Elsharkawy, S. H., and F. A. Torad, "Hypertensive Cardiomyopathy as a Sequel to Hydronephrosis Induced by Transitional Cell Carcinoma.", Topics in companion animal medicine, vol. 45, pp. 100585, 2021. Abstract

A 10-year-old female Griffon dog was presented for evaluation due to a 5-month history of hematuria and systemic hypertension. Thoracic auscultation detected a grade II/VI left apical systolic murmur. Abdominal ultrasound revealed the presence of a heterogeneous mass at the trigonal area of the urinary bladder, extending to the left ureter cranially and caudally toward the bladder's neck. Marked left hydronephrosis and hydroureter were detected as well as mild right hydronephrosis. Cytological examination of urine sediment confirmed the presence of transitional cell carcinoma. Echocardiography disclosed marked left ventricular concentric hypertrophy, which likely developed as a consequence of systemic hypertension induced by the bilateral hydronephrosis due to bladder transitional cell carcinoma.

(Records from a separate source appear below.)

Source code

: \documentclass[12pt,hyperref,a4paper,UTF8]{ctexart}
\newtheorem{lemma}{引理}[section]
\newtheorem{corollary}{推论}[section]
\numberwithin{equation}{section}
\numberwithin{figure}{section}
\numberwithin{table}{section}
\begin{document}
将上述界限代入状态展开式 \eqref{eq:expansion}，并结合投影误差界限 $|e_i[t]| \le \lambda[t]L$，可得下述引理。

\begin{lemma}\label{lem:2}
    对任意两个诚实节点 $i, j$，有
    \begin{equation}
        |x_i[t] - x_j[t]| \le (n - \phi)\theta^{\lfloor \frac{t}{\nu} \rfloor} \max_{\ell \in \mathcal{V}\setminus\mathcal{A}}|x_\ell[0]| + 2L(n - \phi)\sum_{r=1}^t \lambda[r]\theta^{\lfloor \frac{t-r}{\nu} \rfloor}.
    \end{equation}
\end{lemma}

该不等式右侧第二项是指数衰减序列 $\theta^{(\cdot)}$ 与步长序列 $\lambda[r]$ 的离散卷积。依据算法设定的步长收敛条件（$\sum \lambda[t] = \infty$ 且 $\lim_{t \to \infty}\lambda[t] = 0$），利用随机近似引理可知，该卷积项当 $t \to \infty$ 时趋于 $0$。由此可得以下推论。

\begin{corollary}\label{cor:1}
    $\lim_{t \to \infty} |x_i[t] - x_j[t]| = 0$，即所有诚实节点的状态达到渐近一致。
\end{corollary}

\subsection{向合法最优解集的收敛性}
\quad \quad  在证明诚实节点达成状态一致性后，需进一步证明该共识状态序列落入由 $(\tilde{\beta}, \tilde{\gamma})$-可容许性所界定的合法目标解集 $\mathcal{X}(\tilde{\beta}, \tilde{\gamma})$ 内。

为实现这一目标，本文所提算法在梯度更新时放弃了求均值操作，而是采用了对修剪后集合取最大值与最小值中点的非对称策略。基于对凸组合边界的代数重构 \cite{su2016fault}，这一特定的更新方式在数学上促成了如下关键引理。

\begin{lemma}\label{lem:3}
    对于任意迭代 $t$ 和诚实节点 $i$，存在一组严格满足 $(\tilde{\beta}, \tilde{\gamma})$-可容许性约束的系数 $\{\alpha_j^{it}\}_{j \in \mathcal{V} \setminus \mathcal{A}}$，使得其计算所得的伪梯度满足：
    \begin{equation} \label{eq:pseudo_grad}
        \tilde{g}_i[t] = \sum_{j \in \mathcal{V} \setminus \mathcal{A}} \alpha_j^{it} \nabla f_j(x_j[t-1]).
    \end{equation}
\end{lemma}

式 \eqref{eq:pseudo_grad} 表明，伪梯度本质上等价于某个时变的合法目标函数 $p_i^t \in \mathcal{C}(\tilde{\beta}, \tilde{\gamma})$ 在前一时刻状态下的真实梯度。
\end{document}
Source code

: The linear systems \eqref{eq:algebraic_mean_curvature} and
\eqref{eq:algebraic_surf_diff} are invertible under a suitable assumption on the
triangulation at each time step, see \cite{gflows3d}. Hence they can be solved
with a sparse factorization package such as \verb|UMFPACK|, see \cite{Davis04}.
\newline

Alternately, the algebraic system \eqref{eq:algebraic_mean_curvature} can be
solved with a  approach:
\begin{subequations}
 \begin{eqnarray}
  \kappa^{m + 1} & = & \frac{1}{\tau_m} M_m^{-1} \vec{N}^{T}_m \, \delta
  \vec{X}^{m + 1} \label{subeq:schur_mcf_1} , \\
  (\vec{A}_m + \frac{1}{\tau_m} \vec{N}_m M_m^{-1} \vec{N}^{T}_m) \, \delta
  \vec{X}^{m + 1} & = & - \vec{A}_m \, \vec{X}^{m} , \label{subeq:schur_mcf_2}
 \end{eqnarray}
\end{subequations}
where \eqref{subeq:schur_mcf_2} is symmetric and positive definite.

Elsharkawy, S. H., and F. A. Torad, "Prominent J wave in cats with hypertrophic cardiomyopathy.", The Journal of veterinary medical science, vol. 83, issue 7, pp. 1093-1097, 2021. Abstract

The J wave has never been documented in the electrocardiogram (ECG) of cats presenting with hypertrophic cardiomyopathy (HCM). The present study aimed to describe the presence, morphology, amplitude, and duration of J waves in cats with HCM. It included 20 apparently healthy cats and 45 cats diagnosed with HCM based on clinical, echocardiographic, ECG, and radiographic examination. The cats were of different breeds (Persian: 40, domestic short hair: 21, Siamese: 4), ages (6.01 ± 4.34 years), sexes (male: 33, female: 32), and weights (3.30 ± 1.51 kg). The J wave was absent in the ECGs of the healthy population, but was detected in 29 out of 45 cats with HCM (63%). The J waves were observed at the QRS-ST junction in more than one limb lead of the ECG. Only positive deflections with an amplitude ≥0.05 mV were included, as measured by an ECG ruler in three consecutive heart cycles. The J waves were mainly present in leads II (n=20) and III (n=16), with amplitudes of 0.06 ± 0.02 and 0.08 ± 0.03 mV; their mean (± SD) duration was 0.16 ± 0.05 msec in lead II and 0.18 ± 0.05 msec in lead III. They occurred in both notched and slurred morphologies, with the latter being more common. In conclusion, J waves were a common finding in the ECGs of cats with HCM.